- _What to produce_:
Your response should be the lines from the one containing "for unique identifiers" through the end of the material, copied exactly and with nothing added.

---*---

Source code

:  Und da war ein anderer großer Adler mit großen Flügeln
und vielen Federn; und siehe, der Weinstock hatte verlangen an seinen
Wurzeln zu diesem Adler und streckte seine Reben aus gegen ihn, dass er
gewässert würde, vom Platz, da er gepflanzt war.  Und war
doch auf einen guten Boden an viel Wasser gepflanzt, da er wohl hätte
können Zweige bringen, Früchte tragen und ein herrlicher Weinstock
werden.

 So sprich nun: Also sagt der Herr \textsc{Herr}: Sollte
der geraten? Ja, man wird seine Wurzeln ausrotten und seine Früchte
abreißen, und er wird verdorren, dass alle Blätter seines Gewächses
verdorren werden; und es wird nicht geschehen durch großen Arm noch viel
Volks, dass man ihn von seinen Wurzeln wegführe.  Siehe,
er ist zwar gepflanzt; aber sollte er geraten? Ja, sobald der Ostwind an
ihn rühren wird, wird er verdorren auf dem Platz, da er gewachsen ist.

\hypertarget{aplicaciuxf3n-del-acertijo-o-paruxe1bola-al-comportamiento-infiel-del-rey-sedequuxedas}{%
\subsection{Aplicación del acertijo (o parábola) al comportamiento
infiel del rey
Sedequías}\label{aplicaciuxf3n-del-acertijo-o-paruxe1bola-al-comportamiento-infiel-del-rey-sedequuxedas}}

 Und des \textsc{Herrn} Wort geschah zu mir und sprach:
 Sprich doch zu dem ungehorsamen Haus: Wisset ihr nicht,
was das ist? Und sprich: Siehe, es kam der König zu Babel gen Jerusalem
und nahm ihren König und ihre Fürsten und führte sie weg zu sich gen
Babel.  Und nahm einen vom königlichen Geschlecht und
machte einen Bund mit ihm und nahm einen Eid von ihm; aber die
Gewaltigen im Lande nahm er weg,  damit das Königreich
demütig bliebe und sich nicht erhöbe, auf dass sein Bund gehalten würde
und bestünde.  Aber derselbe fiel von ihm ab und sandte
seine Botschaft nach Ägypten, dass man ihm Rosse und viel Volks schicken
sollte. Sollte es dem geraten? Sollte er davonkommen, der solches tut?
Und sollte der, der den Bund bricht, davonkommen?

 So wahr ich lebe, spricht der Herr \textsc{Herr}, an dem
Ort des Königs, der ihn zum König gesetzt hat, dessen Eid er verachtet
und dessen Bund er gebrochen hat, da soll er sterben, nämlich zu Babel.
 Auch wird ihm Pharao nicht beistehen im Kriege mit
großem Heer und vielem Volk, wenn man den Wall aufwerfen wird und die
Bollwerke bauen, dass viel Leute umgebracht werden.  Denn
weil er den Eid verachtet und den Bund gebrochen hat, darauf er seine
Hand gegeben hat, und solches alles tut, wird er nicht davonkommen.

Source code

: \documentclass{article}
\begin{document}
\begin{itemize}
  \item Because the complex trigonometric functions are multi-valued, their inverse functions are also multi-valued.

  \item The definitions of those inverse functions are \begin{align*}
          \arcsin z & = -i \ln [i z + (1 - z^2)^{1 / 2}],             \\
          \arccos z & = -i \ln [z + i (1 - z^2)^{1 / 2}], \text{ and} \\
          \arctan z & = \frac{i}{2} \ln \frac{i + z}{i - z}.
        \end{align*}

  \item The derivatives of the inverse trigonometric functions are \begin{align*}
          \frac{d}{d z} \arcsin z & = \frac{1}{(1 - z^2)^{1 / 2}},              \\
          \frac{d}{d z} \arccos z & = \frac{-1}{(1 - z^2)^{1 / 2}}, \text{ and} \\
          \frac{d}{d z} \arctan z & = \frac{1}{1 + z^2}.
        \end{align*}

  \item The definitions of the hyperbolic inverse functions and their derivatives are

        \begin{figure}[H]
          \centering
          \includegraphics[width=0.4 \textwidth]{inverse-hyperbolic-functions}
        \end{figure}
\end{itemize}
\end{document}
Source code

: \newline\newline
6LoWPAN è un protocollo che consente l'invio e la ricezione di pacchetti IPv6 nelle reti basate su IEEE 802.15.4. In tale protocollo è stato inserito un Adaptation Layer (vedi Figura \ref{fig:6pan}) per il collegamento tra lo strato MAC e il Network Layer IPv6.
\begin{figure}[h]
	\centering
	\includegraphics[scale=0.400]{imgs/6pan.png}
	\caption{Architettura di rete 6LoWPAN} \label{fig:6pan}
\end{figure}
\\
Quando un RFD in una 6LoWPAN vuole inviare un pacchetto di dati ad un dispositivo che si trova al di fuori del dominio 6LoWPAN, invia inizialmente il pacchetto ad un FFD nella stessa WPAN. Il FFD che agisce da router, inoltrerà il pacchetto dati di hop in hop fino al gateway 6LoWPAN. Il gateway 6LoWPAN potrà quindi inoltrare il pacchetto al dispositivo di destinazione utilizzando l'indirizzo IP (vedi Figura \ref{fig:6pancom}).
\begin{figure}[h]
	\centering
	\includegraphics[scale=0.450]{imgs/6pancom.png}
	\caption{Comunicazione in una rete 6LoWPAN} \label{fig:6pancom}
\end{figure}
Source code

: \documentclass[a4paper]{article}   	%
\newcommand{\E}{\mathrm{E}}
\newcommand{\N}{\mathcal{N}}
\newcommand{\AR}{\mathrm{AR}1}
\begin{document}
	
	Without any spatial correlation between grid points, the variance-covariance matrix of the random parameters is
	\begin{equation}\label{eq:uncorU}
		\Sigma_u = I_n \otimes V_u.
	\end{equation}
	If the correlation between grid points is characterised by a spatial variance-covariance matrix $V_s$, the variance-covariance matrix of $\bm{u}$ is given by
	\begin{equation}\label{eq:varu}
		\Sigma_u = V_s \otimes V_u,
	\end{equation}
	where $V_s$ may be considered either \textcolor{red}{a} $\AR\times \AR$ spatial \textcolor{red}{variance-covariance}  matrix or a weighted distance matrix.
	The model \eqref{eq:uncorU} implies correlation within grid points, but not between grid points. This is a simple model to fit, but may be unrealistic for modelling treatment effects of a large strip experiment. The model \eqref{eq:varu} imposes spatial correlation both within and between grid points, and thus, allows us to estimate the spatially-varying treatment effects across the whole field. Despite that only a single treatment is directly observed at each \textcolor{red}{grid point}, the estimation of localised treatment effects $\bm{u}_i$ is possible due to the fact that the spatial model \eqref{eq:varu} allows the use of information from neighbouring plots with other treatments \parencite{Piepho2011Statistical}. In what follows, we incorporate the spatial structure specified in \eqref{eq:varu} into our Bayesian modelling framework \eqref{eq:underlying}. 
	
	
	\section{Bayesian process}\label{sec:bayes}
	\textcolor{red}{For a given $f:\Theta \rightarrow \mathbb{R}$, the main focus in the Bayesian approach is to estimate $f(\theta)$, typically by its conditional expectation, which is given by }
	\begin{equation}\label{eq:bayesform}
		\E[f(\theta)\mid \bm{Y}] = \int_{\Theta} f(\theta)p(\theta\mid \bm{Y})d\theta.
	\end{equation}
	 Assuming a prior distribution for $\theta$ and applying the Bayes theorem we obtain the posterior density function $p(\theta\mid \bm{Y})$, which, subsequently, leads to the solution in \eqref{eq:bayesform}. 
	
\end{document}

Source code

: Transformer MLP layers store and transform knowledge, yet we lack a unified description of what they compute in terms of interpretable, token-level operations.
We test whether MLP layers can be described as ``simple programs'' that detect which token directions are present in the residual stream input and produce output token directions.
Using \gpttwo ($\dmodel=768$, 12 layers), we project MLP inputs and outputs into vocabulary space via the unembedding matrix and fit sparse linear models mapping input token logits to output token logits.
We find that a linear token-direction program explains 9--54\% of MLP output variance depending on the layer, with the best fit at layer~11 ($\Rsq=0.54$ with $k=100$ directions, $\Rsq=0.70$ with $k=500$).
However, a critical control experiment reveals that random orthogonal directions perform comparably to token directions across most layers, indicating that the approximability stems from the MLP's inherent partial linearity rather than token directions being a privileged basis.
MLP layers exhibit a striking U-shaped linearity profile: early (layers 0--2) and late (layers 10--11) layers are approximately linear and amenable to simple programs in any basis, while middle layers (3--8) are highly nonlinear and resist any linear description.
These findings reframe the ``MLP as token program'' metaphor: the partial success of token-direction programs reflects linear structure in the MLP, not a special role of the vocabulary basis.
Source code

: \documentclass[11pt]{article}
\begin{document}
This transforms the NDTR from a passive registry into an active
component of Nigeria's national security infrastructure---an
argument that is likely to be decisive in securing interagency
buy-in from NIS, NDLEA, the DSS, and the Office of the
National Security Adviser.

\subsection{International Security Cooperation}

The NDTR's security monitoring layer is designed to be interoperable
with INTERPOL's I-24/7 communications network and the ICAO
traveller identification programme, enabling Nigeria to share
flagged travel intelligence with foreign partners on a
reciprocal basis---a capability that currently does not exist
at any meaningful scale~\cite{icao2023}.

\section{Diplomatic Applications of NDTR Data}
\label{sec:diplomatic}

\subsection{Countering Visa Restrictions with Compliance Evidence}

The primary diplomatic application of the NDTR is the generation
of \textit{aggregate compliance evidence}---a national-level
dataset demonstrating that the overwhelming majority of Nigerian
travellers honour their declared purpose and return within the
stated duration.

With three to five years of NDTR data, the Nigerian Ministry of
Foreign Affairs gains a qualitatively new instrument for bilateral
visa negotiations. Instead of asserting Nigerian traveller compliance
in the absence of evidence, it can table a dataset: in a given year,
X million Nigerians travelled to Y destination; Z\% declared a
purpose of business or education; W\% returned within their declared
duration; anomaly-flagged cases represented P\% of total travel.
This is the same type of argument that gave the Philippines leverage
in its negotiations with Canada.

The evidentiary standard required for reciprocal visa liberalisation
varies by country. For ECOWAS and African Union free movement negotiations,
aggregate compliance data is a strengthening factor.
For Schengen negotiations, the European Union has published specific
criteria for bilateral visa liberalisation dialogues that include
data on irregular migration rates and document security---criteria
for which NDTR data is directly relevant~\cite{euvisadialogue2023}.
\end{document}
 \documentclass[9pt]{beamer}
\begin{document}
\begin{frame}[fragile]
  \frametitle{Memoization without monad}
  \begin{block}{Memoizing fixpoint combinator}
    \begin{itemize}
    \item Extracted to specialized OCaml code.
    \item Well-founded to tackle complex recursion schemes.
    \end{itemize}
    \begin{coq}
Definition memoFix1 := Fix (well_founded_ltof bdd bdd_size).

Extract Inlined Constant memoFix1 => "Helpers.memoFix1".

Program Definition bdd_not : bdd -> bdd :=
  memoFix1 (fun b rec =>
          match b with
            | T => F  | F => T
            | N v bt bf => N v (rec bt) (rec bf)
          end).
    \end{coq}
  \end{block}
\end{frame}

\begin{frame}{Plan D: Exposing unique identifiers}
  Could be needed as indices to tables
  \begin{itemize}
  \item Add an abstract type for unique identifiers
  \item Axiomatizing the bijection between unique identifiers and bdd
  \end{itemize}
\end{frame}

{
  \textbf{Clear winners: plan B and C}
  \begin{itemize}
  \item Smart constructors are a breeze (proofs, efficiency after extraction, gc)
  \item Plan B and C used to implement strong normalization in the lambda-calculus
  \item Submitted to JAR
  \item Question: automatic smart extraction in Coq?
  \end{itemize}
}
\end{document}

---*---

- _Answer space_:
  \item Add an abstract type for unique identifiers
  \item Axiomatizing the bijection between unique identifiers and bdd
  \end{itemize}
\end{frame}

{
  \textbf{Clear winners: plan B and C}
  \begin{itemize}
  \item Smart constructors are a breeze (proofs, efficiency after extraction, gc)
  \item Plan B and C used to implement strong normalization in the lambda-calculus
  \item Submitted to JAR
  \item Question: automatic smart extraction in Coq?
  \end{itemize}
}
\end{document}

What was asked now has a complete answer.